**PROBLEM**
In the data that follows, count each line holding the string "getScoutKey"; answer with the number only.

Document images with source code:
● ● ● ●
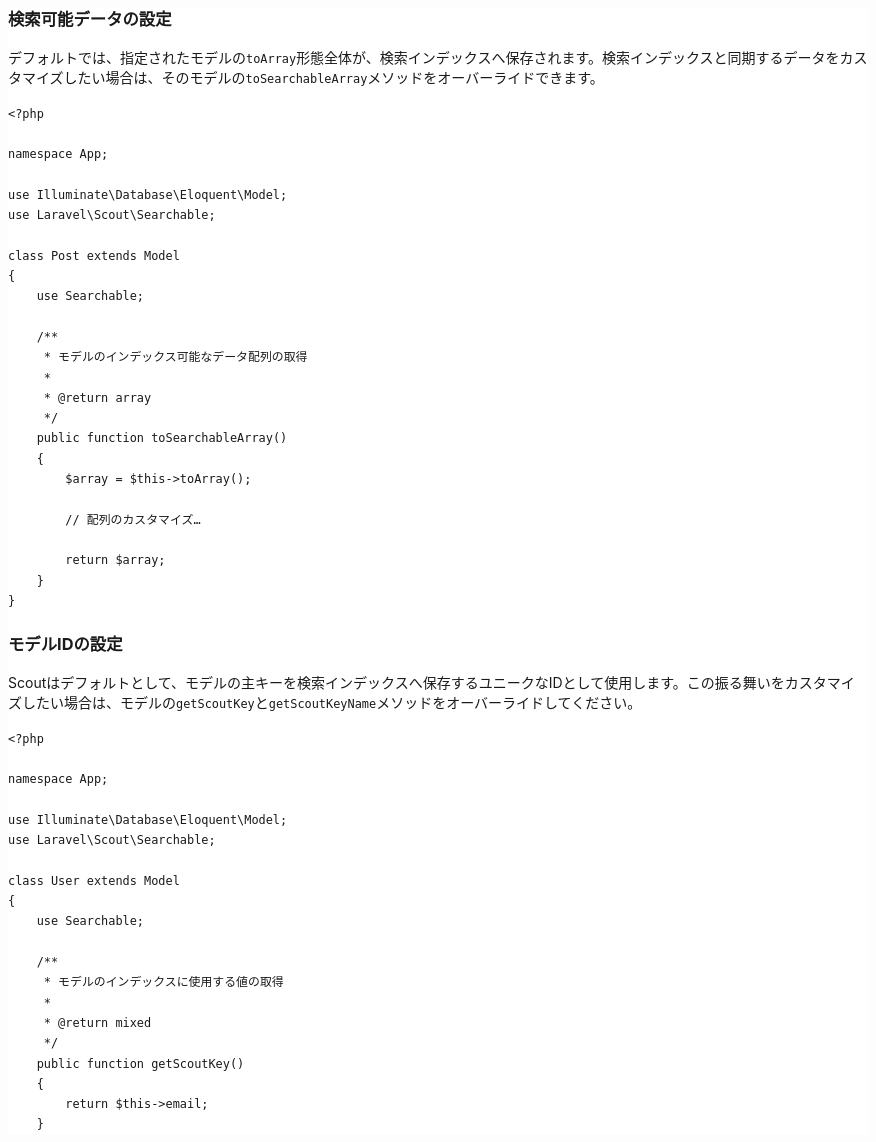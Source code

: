 <a name="configuring-searchable-data"></a>
### 検索可能データの設定

デフォルトでは、指定されたモデルの`toArray`形態全体が、検索インデックスへ保存されます。検索インデックスと同期するデータをカスタマイズしたい場合は、そのモデルの`toSearchableArray`メソッドをオーバーライドできます。

    <?php

    namespace App;

    use Illuminate\Database\Eloquent\Model;
    use Laravel\Scout\Searchable;

    class Post extends Model
    {
        use Searchable;

        /**
         * モデルのインデックス可能なデータ配列の取得
         *
         * @return array
         */
        public function toSearchableArray()
        {
            $array = $this->toArray();

            // 配列のカスタマイズ…

            return $array;
        }
    }

<a name="configuring-the-model-id"></a>
### モデルIDの設定

Scoutはデフォルトとして、モデルの主キーを検索インデックスへ保存するユニークなIDとして使用します。この振る舞いをカスタマイズしたい場合は、モデルの`getScoutKey`と`getScoutKeyName`メソッドをオーバーライドしてください。

    <?php

    namespace App;

    use Illuminate\Database\Eloquent\Model;
    use Laravel\Scout\Searchable;

    class User extends Model
    {
        use Searchable;

        /**
         * モデルのインデックスに使用する値の取得
         *
         * @return mixed
         */
        public function getScoutKey()
        {
            return $this->email;
        }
● ● ● ●
**WRITTEN ANSWER**
2